Suas mãos, firmes e cuidadosas, mexiam nas alças e fivelas com a precisão de alguém que já tinha feito aquilo centenas de vezes.

- Está perfeito!

- Você tem sorte de ter um especialista em esquis como seu pai. - ele brincou, piscando para mim.

- Especialista? Você já esqueceu o equipamento em casa uma vez. - provoquei, rindo.

- Ah, isso acontece! - disse, terminando de ajustar os meus esquis.

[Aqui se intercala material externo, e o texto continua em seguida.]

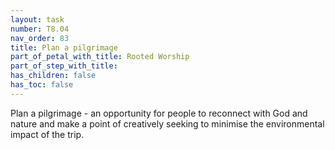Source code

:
 ```yaml
---
layout: task
number: T8.04
nav_order: 83
title: Plan a pilgrimage
part_of_petal_with_title: Rooted Worship
part_of_step_with_title: 
has_children: false
has_toc: false
---
```


Plan a pilgrimage - an opportunity for people to reconnect with God and nature and make a point of creatively seeking to minimise the environmental impact of the trip.
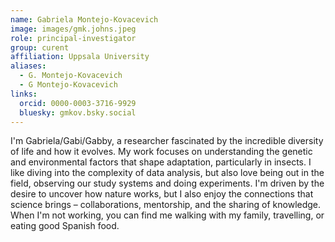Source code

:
```yaml
---
name: Gabriela Montejo-Kovacevich
image: images/gmk.johns.jpeg
role: principal-investigator
group: curent
affiliation: Uppsala University
aliases:
  - G. Montejo-Kovacevich
  - G Montejo-Kovacevich
links:
  orcid: 0000-0003-3716-9929
  bluesky: gmkov.bsky.social
---
```


I'm Gabriela/Gabi/Gabby, a researcher fascinated by the incredible diversity of life and how it evolves. My work focuses on understanding the genetic and environmental factors that shape adaptation, particularly in insects. I like diving into the complexity of data analysis, but also love being out in the field, observing our study systems and doing experiments. I'm driven by the desire to uncover how nature works, but I also enjoy the connections that science brings – collaborations, mentorship, and the sharing of knowledge. When I'm not working, you can find me walking with my family, travelling, or eating good Spanish food.


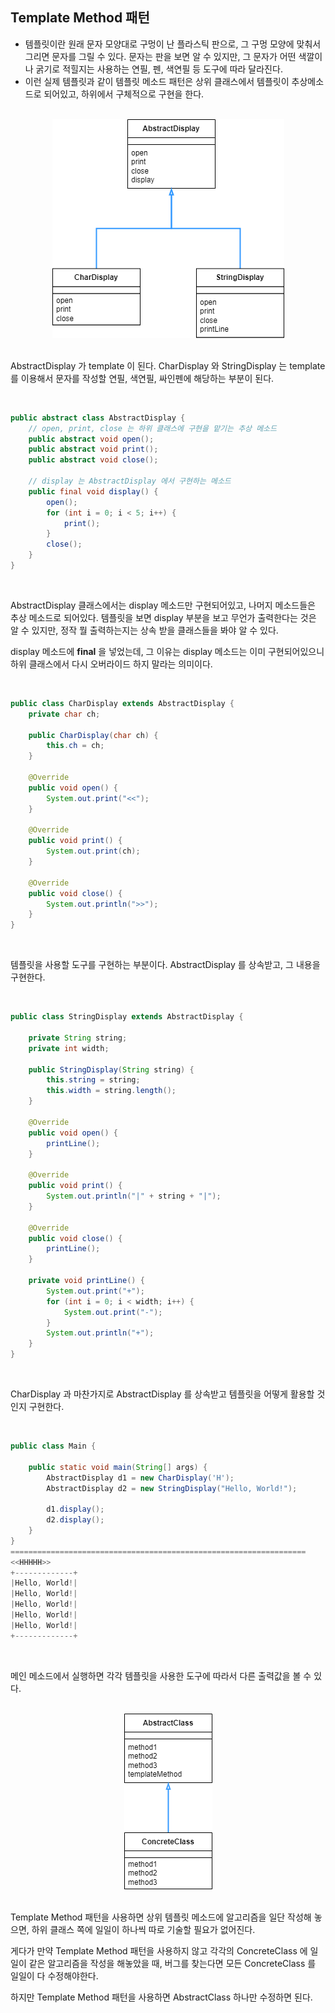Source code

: ## Template Method 패턴

- 템플릿이란 원래 문자 모양대로 구멍이 난 플라스틱 판으로, 그 구멍 모양에 맞춰서 그리면 문자를 그릴 수 있다. 문자는 판을 보면 알 수 있지만, 그 문자가 어떤 색깔이나 굵기로 적힐지는 사용하는 연필, 펜, 색연필 등 도구에 따라 달라진다.
- 이런 실제 템플릿과 같이 템플릿 메소드 패턴은 상위 클래스에서 템플릿이 추상메소드로 되어있고, 하위에서 구체적으로 구현을 한다.

<br>

<div align="center">
  <img src="../images/Template%20Method%20example.png" alt="Template Method example">
</div>

<br>

AbstractDisplay 가 template 이 된다. CharDisplay 와 StringDisplay 는 template 를 이용해서 문자를 작성할 연필, 색연필, 싸인펜에 해당하는 부분이 된다.

<br>

```java
public abstract class AbstractDisplay {
    // open, print, close 는 하위 클래스에 구현을 맡기는 추상 메소드
    public abstract void open();
    public abstract void print();
    public abstract void close();

    // display 는 AbstractDisplay 에서 구현하는 메소드
    public final void display() {
        open();
        for (int i = 0; i < 5; i++) {
            print();
        }
        close();
    }
}
```

<br>

AbstractDisplay 클래스에서는 display 메소드만 구현되어있고, 나머지 메소드들은 추상 메소드로 되어있다. 템플릿을 보면 display 부분을 보고 무언가 출력한다는 것은 알 수 있지만, 정작 뭘 출력하는지는 상속 받을 클래스들을 봐야 알 수 있다.

display 메소드에 **final** 을 넣었는데, 그 이유는 display 메소드는 이미 구현되어있으니 하위 클래스에서 다시 오버라이드 하지 말라는 의미이다.

<br>

```java
public class CharDisplay extends AbstractDisplay {
    private char ch;

    public CharDisplay(char ch) {
        this.ch = ch;
    }

    @Override
    public void open() {
        System.out.print("<<");
    }

    @Override
    public void print() {
        System.out.print(ch);
    }

    @Override
    public void close() {
        System.out.println(">>");
    }
}
```

<br>

템플릿을 사용할 도구를 구현하는 부분이다. AbstractDisplay 를 상속받고, 그 내용을 구현한다.

<br>

```java
public class StringDisplay extends AbstractDisplay {

    private String string;
    private int width;

    public StringDisplay(String string) {
        this.string = string;
        this.width = string.length();
    }

    @Override
    public void open() {
        printLine();
    }

    @Override
    public void print() {
        System.out.println("|" + string + "|");
    }

    @Override
    public void close() {
        printLine();
    }

    private void printLine() {
        System.out.print("+");
        for (int i = 0; i < width; i++) {
            System.out.print("-");
        }
        System.out.println("+");
    }
}
```

<br>

CharDisplay 과 마찬가지로 AbstractDisplay 를 상속받고 템플릿을 어떻게 활용할 것인지 구현한다.

<br>

```java
public class Main {

    public static void main(String[] args) {
        AbstractDisplay d1 = new CharDisplay('H');
        AbstractDisplay d2 = new StringDisplay("Hello, World!");

        d1.display();
        d2.display();
    }
}
==================================================================
<<HHHHH>>
+-------------+
|Hello, World!|
|Hello, World!|
|Hello, World!|
|Hello, World!|
|Hello, World!|
+-------------+
```

<br>

메인 메소드에서 실행하면 각각 템플릿을 사용한 도구에 따라서 다른 출력값을 볼 수 있다.

<br>

<div align="center">
  <img src="../images/Template%20Method.png" alt="Template Method">
</div>

<br>

Template Method 패턴을 사용하면 상위 템플릿 메소드에 알고리즘을 일단 작성해 놓으면, 하위 클래스 쪽에 일일이 하나씩 따로 기술할 필요가 없어진다.

게다가 만약 Template Method 패턴을 사용하지 않고 각각의 ConcreteClass 에 일일이 같은 알고리즘을 작성을 해놓았을 때, 버그를 찾는다면 모든 ConcreteClass 를 일일이 다 수정해야한다.

하지만 Template Method 패턴을 사용하면 AbstractClass 하나만 수정하면 된다.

Antes que eu pudesse responder, ele deu dois passos para trás, virou-se, e disparou pela encosta.

- Ei, você tem que me alcançar! - ele gritou, rindo como uma criança enquanto descia com uma velocidade impressionante.

Fiquei alguns segundos parada, incrédula, antes de gritar de volta:

- Espere só até eu te passar! - Inclinei-me para frente, deixando a gravidade fazer seu trabalho. Aos poucos, ganhei velocidade. O vento cortava o meu rosto, e a adrenalina pulsava em cada curva.

Lá embaixo, meu pai olhava para trás, rindo de forma desafiadora.

- Vai ficar aí para sempre, Luna? - ele provocou, fazendo um zigue-zague perfeito para me intimidar.

- Você vai ver só! - resmunguei, focando na descida. Concentrei-me no ritmo dos meus movimentos, tentando aproveitar os trechos mais íngremes para ganhar velocidade.

A disputa continuou por mais algumas descidas. Às vezes ele me deixava passar, apenas para acelerar e me ultrapassar no último segundo. Outras vezes, eu o surpreendia com manobras inesperadas, arrancando gargalhadas. Ficamos ali por horas, cada corrida mais divertida que a outra.

Eu estava tão imersa no momento que nem percebi o tempo passar.

- Última descida, Luna? - perguntou ele, ajustando os óculos de proteção. Seu sorriso estava tão contagiante quanto sempre.

- Vamos lá! Mas vou te avisar: dessa vez eu vou ganhar! - desafiei, ajustando meus esquis.

- Veremos, mocinha. Lembre-se: não importa o quanto você cresça, ainda sou o mais rápido da família.

- É o que vamos descobrir agora. - respondi, rindo.

Contamos até três e, mais uma vez, a corrida começou. Meu pai saiu na frente, mas dessa vez eu me concentrei ainda mais, calculando cada curva, cada movimento. A sensação de liberdade e velocidade era indescritível. Eu estava na frente, rindo enquanto deslizava. Quando olhei para trás, vi meu pai tentando desviar de algo na trilha, mas a velocidade era alta demais. Ele perdeu o equilíbrio, e o impacto foi repentino: uma queda brusca, seguida por um grito de dor que ecoou pela montanha.

- Pai! - gritei, freando rapidamente. Meu coração parecia disparar enquanto eu lutava para chegar até ele.

Ele estava deitado de costas, com os olhos fechados, o rosto contorcido de dor. Quando me viu, tentou sorrir, mas era óbvio que estava sofrendo.

- Estou bem... não se preocupe. - disse ele, a voz fraca. - Só... acho que torci o pé.

- Você consegue se levantar? - exclamei, meu coração batendo tão rápido que parecia que ia sair do peito.

Ele tentou, mas um gemido de dor escapou, fazendo-me perceber a gravidade da situação.

- Não, Luna... não consigo. Acho que quebrei a perna.

Olhei ao redor. Não havia ninguém à vista. O silêncio da montanha, que antes era tranquilizador, agora parecia opressor.

- Tudo bem, tudo bem... Eu vou buscar ajuda. - disse, tentando manter a calma, mas minha voz tremia.

- Luna, espere. - Ele segurou minha mão, o rosto pálido. - Não vá muito longe. Fique na trilha principal. E se não encontrar ninguém, volte pra cá. Promete?

- Prometo - respondi, apertando sua mão com força. - Você vai ficar bem, eu juro.

Com o coração na garganta, peguei meus esquis e comecei a subir pela trilha o mais rápido que podia. Minhas pernas doíam, e a neve parecia mais pesada a cada passo, mas eu não podia parar. Gritei por socorro, mas o eco foi minha única resposta.